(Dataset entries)
* * * * * * *

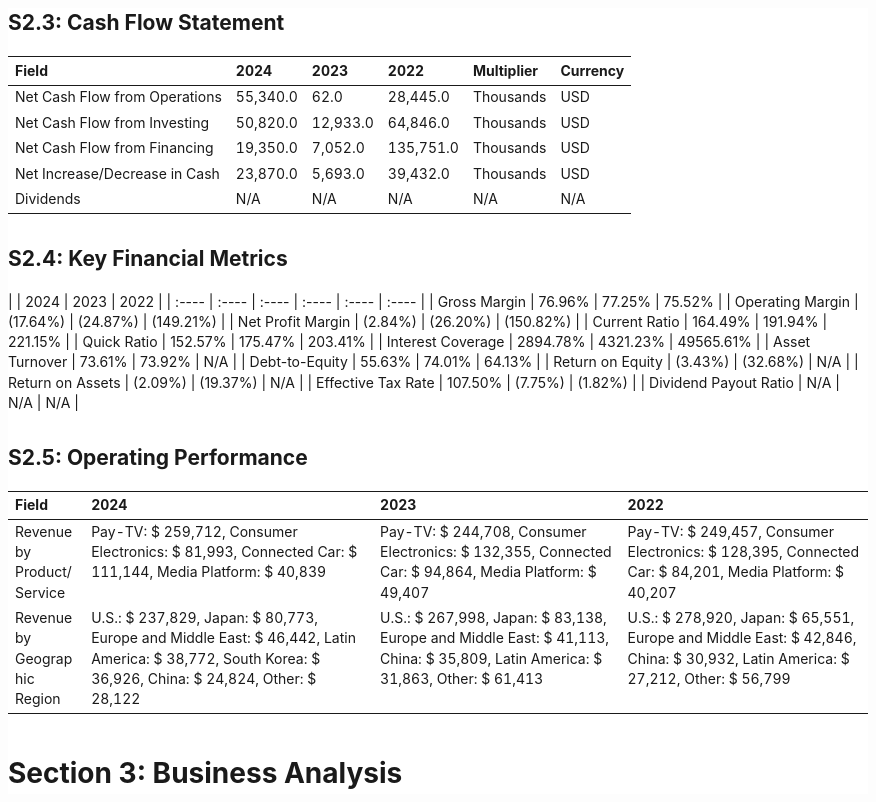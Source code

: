 
## S2.3: Cash Flow Statement

| Field | 2024 | 2023 | 2022 | Multiplier | Currency |
| :---- | :---- | :---- | :---- | :---- | :---- |
| Net Cash Flow from Operations | 55,340.0 | 62.0 | 28,445.0 | Thousands | USD |
| Net Cash Flow from Investing | 50,820.0 | 12,933.0 | 64,846.0 | Thousands | USD |
| Net Cash Flow from Financing | 19,350.0 | 7,052.0 | 135,751.0 | Thousands | USD |
| Net Increase/Decrease in Cash | 23,870.0 | 5,693.0 | 39,432.0 | Thousands | USD |
| Dividends | N/A | N/A | N/A | N/A | N/A |


## S2.4: Key Financial Metrics

|       | 2024 | 2023 | 2022 |
| :---- | :---- | :---- | :---- | :---- | :---- |
| Gross Margin | 76.96% | 77.25% | 75.52% |
| Operating Margin | (17.64%) | (24.87%) | (149.21%) |
| Net Profit Margin | (2.84%) | (26.20%) | (150.82%) |
| Current Ratio | 164.49% | 191.94% | 221.15% |
| Quick Ratio | 152.57% | 175.47% | 203.41% |
| Interest Coverage | 2894.78% | 4321.23% | 49565.61% |
| Asset Turnover | 73.61% | 73.92% | N/A |
| Debt-to-Equity | 55.63% | 74.01% | 64.13% |
| Return on Equity | (3.43%) | (32.68%) | N/A |
| Return on Assets | (2.09%) | (19.37%) | N/A |
| Effective Tax Rate | 107.50% | (7.75%) | (1.82%) | 
| Dividend Payout Ratio | N/A | N/A | N/A |

## S2.5: Operating Performance

| Field | 2024 | 2023 | 2022 |
| :---- | :---- | :---- | :---- |
| Revenue by Product/Service | Pay-TV: $ 259,712, Consumer Electronics: $ 81,993, Connected Car: $ 111,144, Media Platform: $ 40,839 | Pay-TV: $ 244,708, Consumer Electronics: $ 132,355, Connected Car: $ 94,864, Media Platform: $ 49,407 | Pay-TV: $ 249,457, Consumer Electronics: $ 128,395, Connected Car: $ 84,201, Media Platform: $ 40,207 |
| Revenue by Geographic Region | U.S.: $ 237,829, Japan: $ 80,773, Europe and Middle East: $ 46,442, Latin America: $ 38,772, South Korea: $ 36,926, China: $ 24,824, Other: $ 28,122 | U.S.: $ 267,998, Japan: $ 83,138, Europe and Middle East: $ 41,113, China: $ 35,809, Latin America: $ 31,863, Other: $ 61,413 | U.S.: $ 278,920, Japan: $ 65,551, Europe and Middle East: $ 42,846, China: $ 30,932, Latin America: $ 27,212, Other: $ 56,799 |


# Section 3: Business Analysis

* * * * * * *

§ Required action
Since the pictures are not wanted, copy only the text of the records above, exactly.

§ Task output
Source code

: 
## S2.3: Cash Flow Statement

| Field | 2024 | 2023 | 2022 | Multiplier | Currency |
| :---- | :---- | :---- | :---- | :---- | :---- |
| Net Cash Flow from Operations | 55,340.0 | 62.0 | 28,445.0 | Thousands | USD |
| Net Cash Flow from Investing | 50,820.0 | 12,933.0 | 64,846.0 | Thousands | USD |
| Net Cash Flow from Financing | 19,350.0 | 7,052.0 | 135,751.0 | Thousands | USD |
| Net Increase/Decrease in Cash | 23,870.0 | 5,693.0 | 39,432.0 | Thousands | USD |
| Dividends | N/A | N/A | N/A | N/A | N/A |


## S2.4: Key Financial Metrics

|       | 2024 | 2023 | 2022 |
| :---- | :---- | :---- | :---- | :---- | :---- |
| Gross Margin | 76.96% | 77.25% | 75.52% |
| Operating Margin | (17.64%) | (24.87%) | (149.21%) |
| Net Profit Margin | (2.84%) | (26.20%) | (150.82%) |
| Current Ratio | 164.49% | 191.94% | 221.15% |
| Quick Ratio | 152.57% | 175.47% | 203.41% |
| Interest Coverage | 2894.78% | 4321.23% | 49565.61% |
| Asset Turnover | 73.61% | 73.92% | N/A |
| Debt-to-Equity | 55.63% | 74.01% | 64.13% |
| Return on Equity | (3.43%) | (32.68%) | N/A |
| Return on Assets | (2.09%) | (19.37%) | N/A |
| Effective Tax Rate | 107.50% | (7.75%) | (1.82%) | 
| Dividend Payout Ratio | N/A | N/A | N/A |

## S2.5: Operating Performance

| Field | 2024 | 2023 | 2022 |
| :---- | :---- | :---- | :---- |
| Revenue by Product/Service | Pay-TV: $ 259,712, Consumer Electronics: $ 81,993, Connected Car: $ 111,144, Media Platform: $ 40,839 | Pay-TV: $ 244,708, Consumer Electronics: $ 132,355, Connected Car: $ 94,864, Media Platform: $ 49,407 | Pay-TV: $ 249,457, Consumer Electronics: $ 128,395, Connected Car: $ 84,201, Media Platform: $ 40,207 |
| Revenue by Geographic Region | U.S.: $ 237,829, Japan: $ 80,773, Europe and Middle East: $ 46,442, Latin America: $ 38,772, South Korea: $ 36,926, China: $ 24,824, Other: $ 28,122 | U.S.: $ 267,998, Japan: $ 83,138, Europe and Middle East: $ 41,113, China: $ 35,809, Latin America: $ 31,863, Other: $ 61,413 | U.S.: $ 278,920, Japan: $ 65,551, Europe and Middle East: $ 42,846, China: $ 30,932, Latin America: $ 27,212, Other: $ 56,799 |


# Section 3: Business Analysis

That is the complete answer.